両手を合わせ小悪魔のような素振りと笑顔で否定されてしまった。年下の女子がここまで敬ってくれるのは嬉しいことだが、あまりに英雄視されるとそれはそれで面映ゆい。

などと考える合間、俺は腰に手を当てて、残りのメンバー3名と再度視線を交わした。


一番先に目があったのは朔夜、白虎出身の少年。俺と目が合うのだけでスッと俯いてしまう辺り、本当に気弱な性格なんだと察するも、まるでそんな俺の抱いた邪念を撃ち砕くように、震い立った声で彼は前に足を踏み出してくれた。


「ボクだって……辻本指揮官!貴方の部隊に参加させてください!」


「雨月さんの言ったとおりこれも縁だと思うし、それにみんなとなら上手くやっていけそうな気がするから。」


見た目ベビーフェイスな朔夜の健気な表明には、つい女子達も母性的なのが燻られていそうな雰囲気が流れるなか、俺は朔夜の軽く肩を叩き部隊へと迎え入れる。


「もちろん歓迎だ。朔夜、機関の特務部隊を選んでくれたこと、担当としても嬉しいぞ」


「ううぅ……早まったかなぁ。」


プレッシャーを与えるつもりは無かったのだが、当人から情けない声で後悔の念に駆られた呟きが返ってくる。

俺はそんな朔夜がシャルロッテによしよしと弟扱いされてる光景に呆れ笑うと、玲がまだ参加意志を示していない2人の名前を挙げた。


「あとはオズさんとメアラミスさんだけ……」


「というかメアラミスは我々の話を聞いているのか?」


「ん?聴いてるよ。」


アーシャの疑問に本人がさらっと答える。先程から夕焼けを見ているだけの少女、そして端の蒼灰髪の少年、オズに全員の視線が集まった。オズはしばらく疑わしそうな眼で俺達を見渡し、軽く咳払いをした後にやれやれとまるで己の現状に同情するような口調で、


「この流れで辞退を選べるほど僕の心はオリハルコンじゃないですから―――」


「それ、流行らせようとしてんの~?」


オズの言葉にツリ目と口の端を吊り上げにやっとした悪い笑みで弄るシャルロッテ。そういえば要塞のテストでも同じようなフレーズを使っていたな。そう、確かシャルロッテを挑発する時に、と俺は思い返す。

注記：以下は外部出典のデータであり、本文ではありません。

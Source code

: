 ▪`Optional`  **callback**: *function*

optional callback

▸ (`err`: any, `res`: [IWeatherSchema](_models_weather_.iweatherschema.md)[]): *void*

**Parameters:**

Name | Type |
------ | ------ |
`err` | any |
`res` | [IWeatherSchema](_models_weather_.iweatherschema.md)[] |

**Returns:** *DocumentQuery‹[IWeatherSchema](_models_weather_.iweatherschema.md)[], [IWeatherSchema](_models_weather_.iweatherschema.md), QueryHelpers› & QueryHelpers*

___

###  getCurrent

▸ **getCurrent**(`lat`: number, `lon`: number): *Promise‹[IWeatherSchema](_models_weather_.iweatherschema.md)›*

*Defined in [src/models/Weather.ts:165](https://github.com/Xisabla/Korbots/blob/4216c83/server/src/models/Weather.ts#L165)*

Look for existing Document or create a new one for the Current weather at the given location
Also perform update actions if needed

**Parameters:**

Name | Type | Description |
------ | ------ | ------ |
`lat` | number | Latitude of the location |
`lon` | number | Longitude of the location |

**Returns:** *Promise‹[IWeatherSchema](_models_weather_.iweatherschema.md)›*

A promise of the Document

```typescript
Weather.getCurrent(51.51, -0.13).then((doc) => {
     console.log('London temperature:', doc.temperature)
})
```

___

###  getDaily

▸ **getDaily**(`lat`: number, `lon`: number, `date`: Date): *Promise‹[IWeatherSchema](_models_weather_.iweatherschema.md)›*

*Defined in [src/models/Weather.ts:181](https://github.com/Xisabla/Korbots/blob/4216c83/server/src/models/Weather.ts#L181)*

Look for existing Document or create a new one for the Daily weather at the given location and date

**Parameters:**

その間にオズがからかわれた事は完全スルーして、俺にへと視線を合わせてきた。


「オズ・クロイツ。自分も《ロストゼロ》に参加します。ただし積極的な理由はありません。」


えっ、と一同が驚く。ここまで夕空に心を預けていただけだったメアラミスもオズの理由はない、という部分には反応していた。無論、俺も反射的に追及の声が漏れてしまう。


「それは……」


「この機関が、自分の所属部隊をここに定めたのなら異存はないという意味です」


「今回のような実戦は望むところなので、そこに関しても問題はありません」


「……受け継いだ“魔術”、錆び付かせてしまったら家族への面目も立ちませんからね……」


矢継ぎ早にオズが答えた。どこか寂しげな最後の決意も言い添えて。彼のこの言葉の意味を部隊が理解するのはまだ先の事だったが、オズの抱える闇の深さだけは今の俺でも十分に察せてしまう。


(オズ……、君は……)


目が似ていたんだ―――零組の同級生として、ライバルとして幾度となくぶつかり、交じりあってきた俺の盟友。新たなデリスを復讐の道に突き進まんとするあいつに。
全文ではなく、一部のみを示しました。